Отперев двери, Ефим вдруг задумался, вернулся во двор и закричал Лебедевой:

– А какое твое собачье дело, где я был! Куда захочу, туда и пойду – Граник плевал на вас с высокого полета! Можешь передать.

– Псих! – закричала в ответ дворничка и покрутила пальцем возле виска.

Иона Овсеич, когда опять зашел разговор с Орловой насчет горячей дружбы, которая вдруг загорелась между Граником и Ландой, мог лишь повторить свои прежние слова: кто хоть немножечко знает прошлое, тот не будет удивляться. В этот раз Ляля не возражала, наоборот, она еще добавила от себя: Граник – это Граник, а Ланда – это Ланда, но по отношению к товарищу Дегтярю они – два сапога пара.

– Орлова, – похлопал по спине товарищ Дегтярь, – я вижу, ты начинаешь понимать на личном опыте, что такое диалектика. Молодец.

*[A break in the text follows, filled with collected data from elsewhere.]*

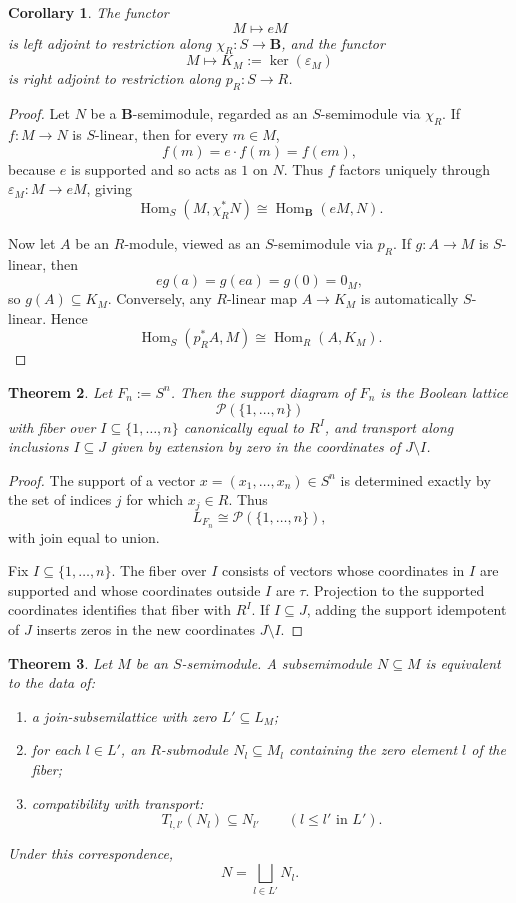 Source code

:\documentclass[11pt]{amsart}
\numberwithin{equation}{section}
\newtheorem{theorem}{Theorem}[section]
\newtheorem{corollary}[theorem]{Corollary}
\theoremstyle{definition}
\newcommand{\B}{\mathbf B}
\newcommand{\Hom}{\operatorname{Hom}}
\newcommand{\cP}{\mathcal P}
\begin{document}
\begin{corollary}\label{cor:adjunctions}
The functor
\[
M\longmapsto eM
\]
is left adjoint to restriction along $\chi_R:S\to\B$, and the functor
\[
M\longmapsto K_M:=\ker(\varepsilon_M)
\]
is right adjoint to restriction along $p_R:S\to R$.
\end{corollary}

\begin{proof}
Let $N$ be a $\B$-semimodule, regarded as an $S$-semimodule via $\chi_R$. If $f:M\to N$ is $S$-linear, then for every $m\in M$,
\[
f(m)=e\cdot f(m)=f(em),
\]
because $e$ is supported and so acts as $1$ on $N$. Thus $f$ factors uniquely through $\varepsilon_M:M\to eM$, giving
\[
\Hom_S(M,\chi_R^*N)\cong \Hom_{\B}(eM,N).
\]

Now let $A$ be an $R$-module, viewed as an $S$-semimodule via $p_R$. If $g:A\to M$ is $S$-linear, then
\[
eg(a)=g(ea)=g(0)=0_M,
\]
so $g(A)\subseteq K_M$. Conversely, any $R$-linear map $A\to K_M$ is automatically $S$-linear. Hence
\[
\Hom_S(p_R^*A,M)\cong \Hom_R(A,K_M).
\]

\end{proof}

\begin{theorem}\label{thm:free-semimodule-boolean-cube}
Let $F_n:=S^n$. Then the support diagram of $F_n$ is the Boolean lattice
\[
\cP(\{1,\dots,n\})
\]
with fiber over $I\subseteq\{1,\dots,n\}$ canonically equal to $R^I$, and transport along inclusions $I\subseteq J$ given by extension by zero in the coordinates of $J\setminus I$.
\end{theorem}

\begin{proof}
The support of a vector $x=(x_1,\dots,x_n)\in S^n$ is determined exactly by the set of indices $j$ for which $x_j\in R$. Thus
\[
L_{F_n}\cong \cP(\{1,\dots,n\}),
\]
with join equal to union.

Fix $I\subseteq\{1,\dots,n\}$. The fiber over $I$ consists of vectors whose coordinates in $I$ are supported and whose coordinates outside $I$ are $\tau$. Projection to the supported coordinates identifies that fiber with $R^I$. If $I\subseteq J$, adding the support idempotent of $J$ inserts zeros in the new coordinates $J\setminus I$. 
\end{proof}

\begin{theorem}\label{thm:subsemimodule-classification}
Let $M$ be an $S$-semimodule. A subsemimodule $N\subseteq M$ is equivalent to the data of:
\begin{enumerate}[label=(\arabic*)]
    \item a join-subsemilattice with zero $L'\subseteq L_M$;
    \item for each $l\in L'$, an $R$-submodule $N_l\subseteq M_l$ containing the zero element $l$ of the fiber;
    \item compatibility with transport:
    \[
    T_{l,l'}(N_l)\subseteq N_{l'}
    \qquad(l\le l'\text{ in }L').
    \]
\end{enumerate}
Under this correspondence,
\[
N=\bigsqcup_{l\in L'}N_l.
\]
\end{theorem}
\end{document}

Всю следующую неделю Иона Овсеич дневал и ночевал на фабрике: в газете «Правда» и в остальных газетах было опубликовано сообщение, что на октябрь месяц назначается созыв XIX съезда ВКП/б/. Первым делом надо было немедленно перестроить всю наглядную агитацию, то есть лозунги, схемы, плакаты, диаграммы, чтобы не только в каждом цехе, в каждой бригаде, но буквально на каждом рабочем месте люди помнили и чувствовали, что отныне вся наша жизнь, вся наша работа идет под знаком подготовки к историческому событию. Одновременно партбюро, администрация и фабком собрали актив, на котором рассмотрели конкретные предложения и повышенные производственные обязательства всего коллектива в честь предстоящего съезда партии. У каждого в душе было желание взять на себя как можно больше, и нередко приходилось сдерживать людей, напоминая, что принятые обязательства должны иметь реальную базу. Однако на общем собрании, которое после актива провели прямо во дворе, под открытым небом, рабочие и работницы в своих выступлениях требовали повысить соцобязательства, чтобы они были действительно повышенные, и называли свои цифры и показатели.

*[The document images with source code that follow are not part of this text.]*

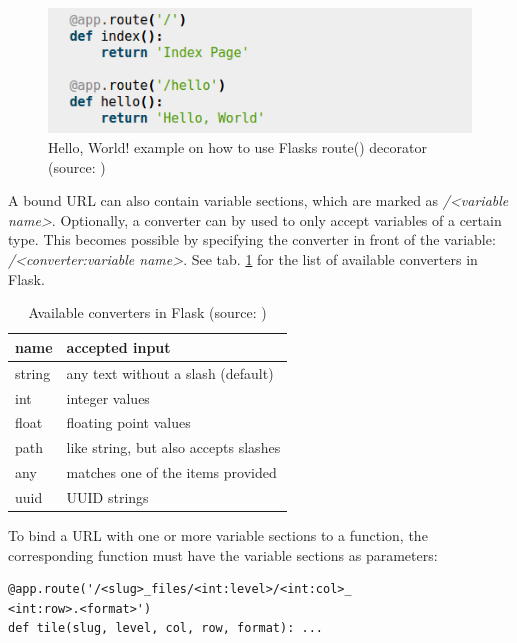 \begin{figure}[H]
	\begin{center}
		\includegraphics[scale=0.5]{img/route.png}
		\caption{Hello, World! example on how to use Flasks route() decorator (source: \cite{web:flask})}
		\label{fig4_routeDecorator}
	\end{center}
\end{figure}

A bound URL can also contain variable sections, which are marked as \emph{/{\textless}variable name{\textgreater}}. Optionally, a converter can by used to only accept variables of a certain type. This becomes possible by specifying the converter in front of the variable: \emph{/{\textless}converter:variable name{\textgreater}}\cite{web:flask}. See tab. \ref{tab4_converter} for the list of available converters in Flask.

\begin{table}[H]
	\begin{center}
		\begin{tabular}{| l | l |}
			\hline
			\textbf{name} & \textbf{accepted input}\\ \hline
			string & any text without a slash (default)\\ \hline
			int & integer values\\ \hline
			float & floating point values\\ \hline
			path & like string, but also accepts slashes \\ \hline
			any & matches one of the items provided\\ \hline
			uuid & UUID strings\\ \hline
		\end{tabular}
		\caption{Available converters in Flask (source: \cite{web:flask})}
		\label{tab4_converter}
	\end{center}
\end{table}

To bind a URL with one or more variable sections to a function, the corresponding function must have the variable sections as parameters:

\begin{lstlisting}[frame=single]
@app.route('/<slug>_files/<int:level>/<int:col>_
<int:row>.<format>')
def tile(slug, level, col, row, format): ...
\end{lstlisting}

В ответном слове товарищ Дегтярь поблагодарил наш рабочий класс, наших инженеров и техников, которые творят чудеса и успешно закладывают фундамент коммунизма, показывая наглядный пример странам народной демократии и пролетариату всего мира.

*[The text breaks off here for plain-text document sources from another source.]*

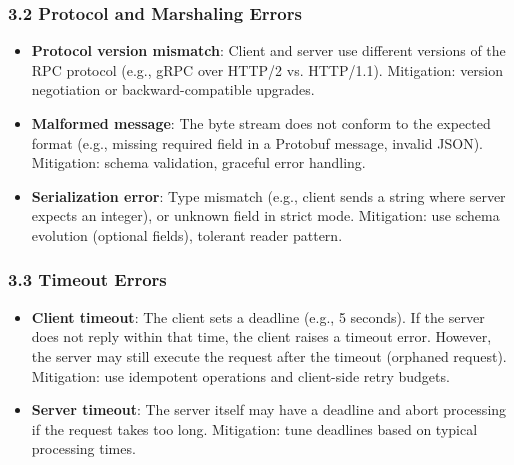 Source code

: \documentclass[10pt,a4paper]{article}
\begin{document}
\subsubsection{3.2 Protocol and Marshaling Errors}
\begin{itemize}
    \item \textbf{Protocol version mismatch}: Client and server use different versions of the RPC protocol (e.g., gRPC over HTTP/2 vs. HTTP/1.1). Mitigation: version negotiation or backward-compatible upgrades.
    \item \textbf{Malformed message}: The byte stream does not conform to the expected format (e.g., missing required field in a Protobuf message, invalid JSON). Mitigation: schema validation, graceful error handling.
    \item \textbf{Serialization error}: Type mismatch (e.g., client sends a string where server expects an integer), or unknown field in strict mode. Mitigation: use schema evolution (optional fields), tolerant reader pattern.
\end{itemize}

\subsubsection{3.3 Timeout Errors}
\begin{itemize}
    \item \textbf{Client timeout}: The client sets a deadline (e.g., 5 seconds). If the server does not reply within that time, the client raises a timeout error. However, the server may still execute the request after the timeout (orphaned request). Mitigation: use idempotent operations and client-side retry budgets.
    \item \textbf{Server timeout}: The server itself may have a deadline and abort processing if the request takes too long. Mitigation: tune deadlines based on typical processing times.
\end{itemize}
\end{document}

В заключение собравшиеся приняли решение послать письмо товарищу Сталину, в котором берут на себя обязательство выполнить девятимесячную программу к двадцатому сентября, а годовую – ко дню Сталинской Конституции, пятого декабря.

После актива и общего собрания Иона Овсеич несколько раз приглашал к себе цеховое начальство и ставил задачу изыскивать дополнительные, скрытые резервы, ибо уже самые первые итоги убедительно показали, что коллектив способен не только выполнить, но и перевыполнить взятые на себя обязательства.

Аналогичную картину можно было наблюдать у Ляли Орловой, по месту ее новой работы на фабрике имени Крупской, и у Зиновия Чеперухи, на заводе имени Кирова. Рядовые трикотажники и станкостроители, то есть те самые винтики, без которых не может работать и ничего не стоит сложнейшая современная машина, выдвигали встречные планы и цифры, в полтора, два и три раза превосходящие предложенные фабричным и заводским руководством. Зиновия как раз накануне назначили начальником цеха, он собрал своих людей и с карандашом в руках сообща высчитали, что третий квартал может быть завершен не позднее пятнадцатого сентября, а программа года – к тридцатому ноября, иными словами, начиная с первого декабря, коллектив будет работать уже в счет следующего, тысяча девятьсот пятьдесят третьего года.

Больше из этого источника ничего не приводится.